Bernanke highlighted those risks in a March 27 television interview with ABC News.

“We need to be cautious and make sure this is sustainable,” he said in the interview. “We haven’t quite yet got to the point where we can be completely confident that we’re on a track to full recovery.”

Asked if another round of quantitative easing, or large-scale bond purchases, remains “on the table,” the 58-year-old Fed chief said, “we don’t take any options off the table.”

“We have to be prepared to respond to however the economy evolves,” he said.

Those remarks expanded on a speech by Bernanke on March 26 in Arlington, Virginia, in which he said the fall in the jobless rate may reflect “a reversal of the unusually large layoffs that occurred during late 2008 and over 2009.” Significant improvement in reducing unemployment will probably require faster growth, he said.

Raise Forecasts

In their March discussion policy makers did not see the economy growing so strongly that they would have to raise their forecasts in coming years.

“Most participants did not interpret the recent economic and financial information as pointing to a material revision to the outlook for 2013 and 2014,” the minutes said.

FOMC participants also discussed additional steps they could take to better explain to the public how changes in the economic outlook affect monetary policy decisions, such as what qualitative or quantitative data would prompt which actions, according to the minutes.

“Several participants suggested that it could be helpful to discuss at a future meeting some alternative economic scenarios and the monetary policy responses that might be seen as appropriate under each one,” according to the minutes, which noted no decision was made on future steps on the Fed’s communication strategy.

Higher Gas Price

The best six months of job growth since 2006, unemployment at a three-year low, and stock-market gains are giving Americans the means to withstand a higher gasoline price.
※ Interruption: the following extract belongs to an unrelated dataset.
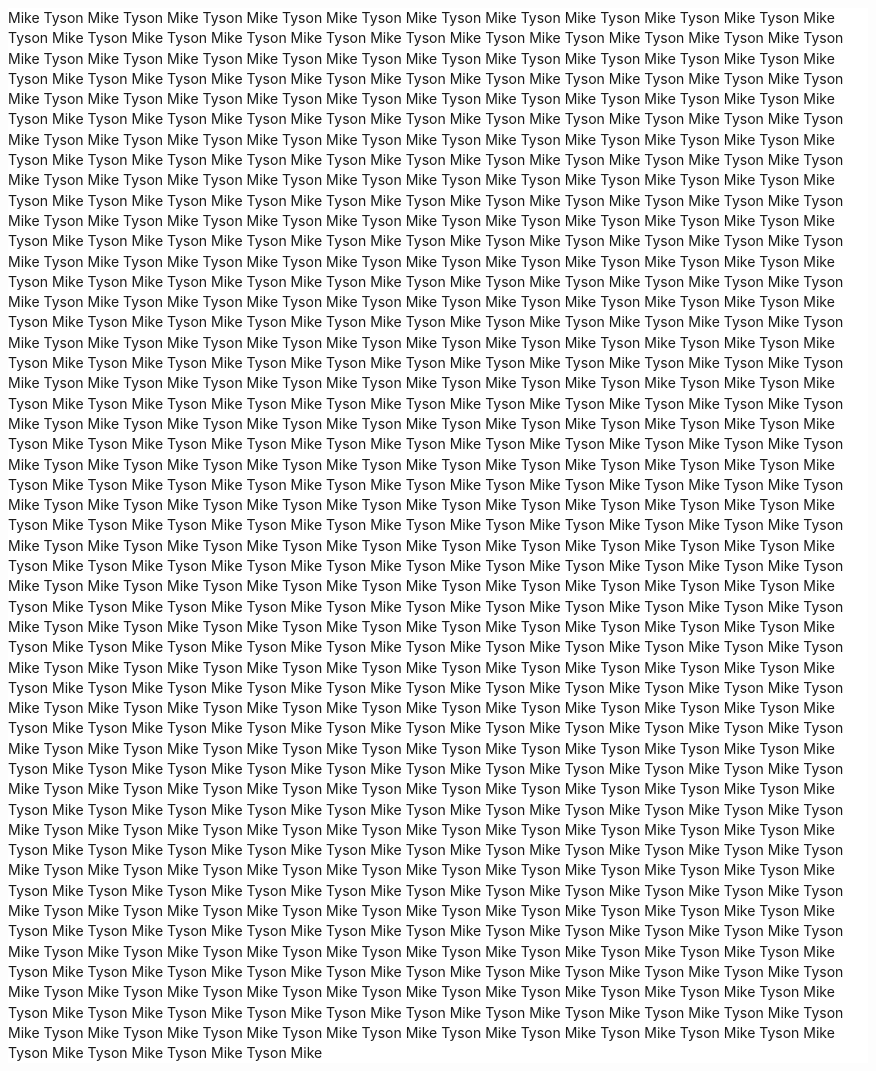 Mike Tyson Mike Tyson Mike Tyson Mike Tyson Mike Tyson Mike Tyson Mike Tyson Mike Tyson Mike Tyson Mike Tyson Mike Tyson Mike Tyson Mike Tyson Mike Tyson Mike Tyson Mike Tyson Mike Tyson Mike Tyson Mike Tyson Mike Tyson Mike Tyson Mike Tyson Mike Tyson Mike Tyson Mike Tyson Mike Tyson Mike Tyson Mike Tyson Mike Tyson Mike Tyson Mike Tyson Mike Tyson Mike Tyson Mike Tyson Mike Tyson Mike Tyson Mike Tyson Mike Tyson Mike Tyson Mike Tyson Mike Tyson Mike Tyson Mike Tyson Mike Tyson Mike Tyson Mike Tyson Mike Tyson Mike Tyson Mike Tyson Mike Tyson Mike Tyson Mike Tyson Mike Tyson Mike Tyson Mike Tyson Mike Tyson Mike Tyson Mike Tyson Mike Tyson Mike Tyson Mike Tyson Mike Tyson Mike Tyson Mike Tyson Mike Tyson Mike Tyson Mike Tyson Mike Tyson Mike Tyson Mike Tyson Mike Tyson Mike Tyson Mike Tyson Mike Tyson Mike Tyson Mike Tyson Mike Tyson Mike Tyson Mike Tyson Mike Tyson Mike Tyson Mike Tyson Mike Tyson Mike Tyson Mike Tyson Mike Tyson Mike Tyson Mike Tyson Mike Tyson Mike Tyson Mike Tyson Mike Tyson Mike Tyson Mike Tyson Mike Tyson Mike Tyson Mike Tyson Mike Tyson Mike Tyson Mike Tyson Mike Tyson Mike Tyson Mike Tyson Mike Tyson Mike Tyson Mike Tyson Mike Tyson Mike Tyson Mike Tyson Mike Tyson Mike Tyson Mike Tyson Mike Tyson Mike Tyson Mike Tyson Mike Tyson Mike Tyson Mike Tyson Mike Tyson Mike Tyson Mike Tyson Mike Tyson Mike Tyson Mike Tyson Mike Tyson Mike Tyson Mike Tyson Mike Tyson Mike Tyson Mike Tyson Mike Tyson Mike Tyson Mike Tyson Mike Tyson Mike Tyson Mike Tyson Mike Tyson Mike Tyson Mike Tyson Mike Tyson Mike Tyson Mike Tyson Mike Tyson Mike Tyson Mike Tyson Mike Tyson Mike Tyson Mike Tyson Mike Tyson Mike Tyson Mike Tyson Mike Tyson Mike Tyson Mike Tyson Mike Tyson Mike Tyson Mike Tyson Mike Tyson Mike Tyson Mike Tyson Mike Tyson Mike Tyson Mike Tyson Mike Tyson Mike Tyson Mike Tyson Mike Tyson Mike Tyson Mike Tyson Mike Tyson Mike Tyson Mike Tyson Mike Tyson Mike Tyson Mike Tyson Mike Tyson Mike Tyson Mike Tyson Mike Tyson Mike Tyson Mike Tyson Mike Tyson Mike Tyson Mike Tyson Mike Tyson Mike Tyson Mike Tyson Mike Tyson Mike Tyson Mike Tyson Mike Tyson Mike Tyson Mike Tyson Mike Tyson Mike Tyson Mike Tyson Mike Tyson Mike Tyson Mike Tyson Mike Tyson Mike Tyson Mike Tyson Mike Tyson Mike Tyson Mike Tyson Mike Tyson Mike Tyson Mike Tyson Mike Tyson Mike Tyson Mike Tyson Mike Tyson Mike Tyson Mike Tyson Mike Tyson Mike Tyson Mike Tyson Mike Tyson Mike Tyson Mike Tyson Mike Tyson Mike Tyson Mike Tyson Mike Tyson Mike Tyson Mike Tyson Mike Tyson Mike Tyson Mike Tyson Mike Tyson Mike Tyson Mike Tyson Mike Tyson Mike Tyson Mike Tyson Mike Tyson Mike Tyson Mike Tyson Mike Tyson Mike Tyson Mike Tyson Mike Tyson Mike Tyson Mike Tyson Mike Tyson Mike Tyson Mike Tyson Mike Tyson Mike Tyson Mike Tyson Mike Tyson Mike Tyson Mike Tyson Mike Tyson Mike Tyson Mike Tyson Mike Tyson Mike Tyson Mike Tyson Mike Tyson Mike Tyson Mike Tyson Mike Tyson Mike Tyson Mike Tyson Mike Tyson Mike Tyson Mike Tyson Mike Tyson Mike Tyson Mike Tyson Mike Tyson Mike Tyson Mike Tyson Mike Tyson Mike Tyson Mike Tyson Mike Tyson Mike Tyson Mike Tyson Mike Tyson Mike Tyson Mike Tyson Mike Tyson Mike Tyson Mike Tyson Mike Tyson Mike Tyson Mike Tyson Mike Tyson Mike Tyson Mike Tyson Mike Tyson Mike Tyson Mike Tyson Mike Tyson Mike Tyson Mike Tyson Mike Tyson Mike Tyson Mike Tyson Mike Tyson Mike Tyson Mike Tyson Mike Tyson Mike Tyson Mike Tyson Mike Tyson Mike Tyson Mike Tyson Mike Tyson Mike Tyson Mike Tyson Mike Tyson Mike Tyson Mike Tyson Mike Tyson Mike Tyson Mike Tyson Mike Tyson Mike Tyson Mike Tyson Mike Tyson Mike Tyson Mike Tyson Mike Tyson Mike Tyson Mike Tyson Mike Tyson Mike Tyson Mike Tyson Mike Tyson Mike Tyson Mike Tyson Mike Tyson Mike Tyson Mike Tyson Mike Tyson Mike Tyson Mike Tyson Mike Tyson Mike Tyson Mike Tyson Mike Tyson Mike Tyson Mike Tyson Mike Tyson Mike Tyson Mike Tyson Mike Tyson Mike Tyson Mike Tyson Mike Tyson Mike Tyson Mike Tyson Mike Tyson Mike Tyson Mike Tyson Mike Tyson Mike Tyson Mike Tyson Mike Tyson Mike Tyson Mike Tyson Mike Tyson Mike Tyson Mike Tyson Mike Tyson Mike Tyson Mike Tyson Mike Tyson Mike Tyson Mike Tyson Mike Tyson Mike Tyson Mike Tyson Mike Tyson Mike Tyson Mike Tyson Mike Tyson Mike Tyson Mike Tyson Mike Tyson Mike Tyson Mike Tyson Mike Tyson Mike Tyson Mike Tyson Mike Tyson Mike Tyson Mike Tyson Mike Tyson Mike Tyson Mike Tyson Mike Tyson Mike Tyson Mike Tyson Mike Tyson Mike Tyson Mike Tyson Mike Tyson Mike Tyson Mike Tyson Mike Tyson Mike Tyson Mike Tyson Mike Tyson Mike Tyson Mike Tyson Mike Tyson Mike Tyson Mike Tyson Mike Tyson Mike Tyson Mike Tyson Mike Tyson Mike Tyson Mike Tyson Mike Tyson Mike Tyson Mike Tyson Mike Tyson Mike Tyson Mike Tyson Mike Tyson Mike Tyson Mike Tyson Mike Tyson Mike Tyson Mike Tyson Mike Tyson Mike Tyson Mike Tyson Mike Tyson Mike Tyson Mike Tyson Mike Tyson Mike Tyson Mike Tyson Mike Tyson Mike Tyson Mike Tyson Mike Tyson Mike Tyson Mike Tyson Mike Tyson Mike Tyson Mike Tyson Mike Tyson Mike Tyson Mike Tyson Mike Tyson Mike Tyson Mike Tyson Mike Tyson Mike Tyson Mike Tyson Mike Tyson Mike Tyson Mike Tyson Mike Tyson Mike Tyson Mike Tyson Mike Tyson Mike Tyson Mike Tyson Mike Tyson Mike Tyson Mike Tyson Mike Tyson Mike Tyson Mike Tyson Mike Tyson Mike Tyson Mike Tyson Mike Tyson Mike Tyson Mike Tyson Mike Tyson Mike Tyson Mike Tyson Mike Tyson Mike Tyson Mike Tyson Mike Tyson Mike Tyson Mike Tyson Mike Tyson Mike Tyson Mike Tyson Mike Tyson Mike Tyson Mike Tyson Mike Tyson Mike Tyson Mike Tyson Mike Tyson Mike Tyson Mike Tyson Mike Tyson Mike Tyson Mike Tyson Mike Tyson Mike Tyson Mike Tyson Mike Tyson Mike Tyson Mike Tyson Mike Tyson Mike Tyson Mike Tyson Mike Tyson Mike Tyson Mike Tyson Mike Tyson Mike Tyson Mike Tyson Mike Tyson Mike Tyson Mike Tyson Mike Tyson Mike Tyson Mike Tyson Mike Tyson Mike Tyson Mike Tyson Mike Tyson Mike Tyson Mike Tyson Mike Tyson Mike Tyson Mike Tyson Mike Tyson Mike Tyson Mike Tyson Mike Tyson Mike Tyson Mike Tyson Mike Tyson Mike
A March 30 report from the Commerce Department said Americans increased their spending by the most in seven months, with purchases climbing 0.8 percent in February.

“Consumers are becoming a little bit more resilient to fuel prices,” Don Johnson, U.S. sales chief for General Motors Co., said yesterday on Bloomberg Television’s “In The Loop With Betty Liu.” More consumers will be spurred to replace old cars, he said, “as the economy continues to strengthen, which it has been recently, more and more of that pent-up demand will be released into the market.”